Wolverhampton Rotary Clubs Crocus Planting in Aid of Polio Eradication

Rotarians from all the Wolverhampton clubs set to with a will to plant crocus bulbs in aid of polio eradication . they were joined by the Friends of Bantock Park and children from Penn Fields Special and Merridale Primary Schools.

Leading the planting teams were The Mayor and Mayoress Councillor Elias and Mrs. Asha Mattu.

All the local Rotary clubs mounted this joint effort to raise public awareness and gather donations in support of Rotary International’s 30 year campaign, which is nearing a successful conclusion, to rid the world of the scourge of polio.In 1985, the campaign was launched. At that time, there were over 1000 new cases somewhere in the world every day, leaving children paralysed and having to spend their lives in iron lungs, because one of the many tragic effects of contracting the disease was to leave them unable to breathe unaided. Since then, Rotary has contributed more than £1.5 billion and countless volunteer hours to immunise more than 2.5 billion children in 122 countries to fight the disease. In 2017, as of December 2017 there has only been a total of 15 new cases, these occurring in Pakistan and Afghanistan and one in Nigeria, which was was quickly prevented from spreading by an extensive immunisation effort.

Rotary’s efforts are supplemented by generous financial support at a rate of 2:1 by the Bill and Melinda Gates Foundation and by working in partnership with the World Health Organisation..

With the aid of local schools, voluntary support groups and the City of Wolverhampton Parks Service, 50,000 purple crocus were planted in 5 public spaces around the city. These were:

Tettenhall Upper Green, West Park, Bantock Park, Wednesfield Community Centre and the Bert Williams Leisure Centre, Bilston.
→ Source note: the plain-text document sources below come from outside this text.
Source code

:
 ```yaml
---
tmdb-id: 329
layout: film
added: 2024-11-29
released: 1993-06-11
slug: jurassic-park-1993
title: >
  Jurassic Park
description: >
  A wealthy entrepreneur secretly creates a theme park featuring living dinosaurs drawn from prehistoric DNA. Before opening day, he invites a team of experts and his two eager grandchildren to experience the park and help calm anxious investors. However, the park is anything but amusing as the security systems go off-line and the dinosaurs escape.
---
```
The purple crocus is the worldwide symbol of the mass immunisation programme whereby children have a purple dye painted onto their small finger nail to show they have received the vaccine. The dye enables the Rotarians and the World Health Organisation nurses to ensure that no child has been missed in the ensuing days before the dye fades.

When the crocus emerge in spring, they will be a lasting reminder of the part Wolverhampton has played in this vital effort.

In a separate initiative, the clubs were kindly given permission by Kelly Jeffs, the Manager of Lighthouse Cinema to collect donations from filmgoers attending each showing of the film ‘Breathe,’ a highly acclaimed film telling the true story of Robin Cavendish. He was unable to move from the neck down after contracting polio at the age of 28, and became a worldwide leading advocate for the disabled.


When the last incidence of polio has occurred, there will need to be 3 years of funded surveillance to ensure that no new cases have arisen, and then the day will have come when this dreadful disease will be banished forever.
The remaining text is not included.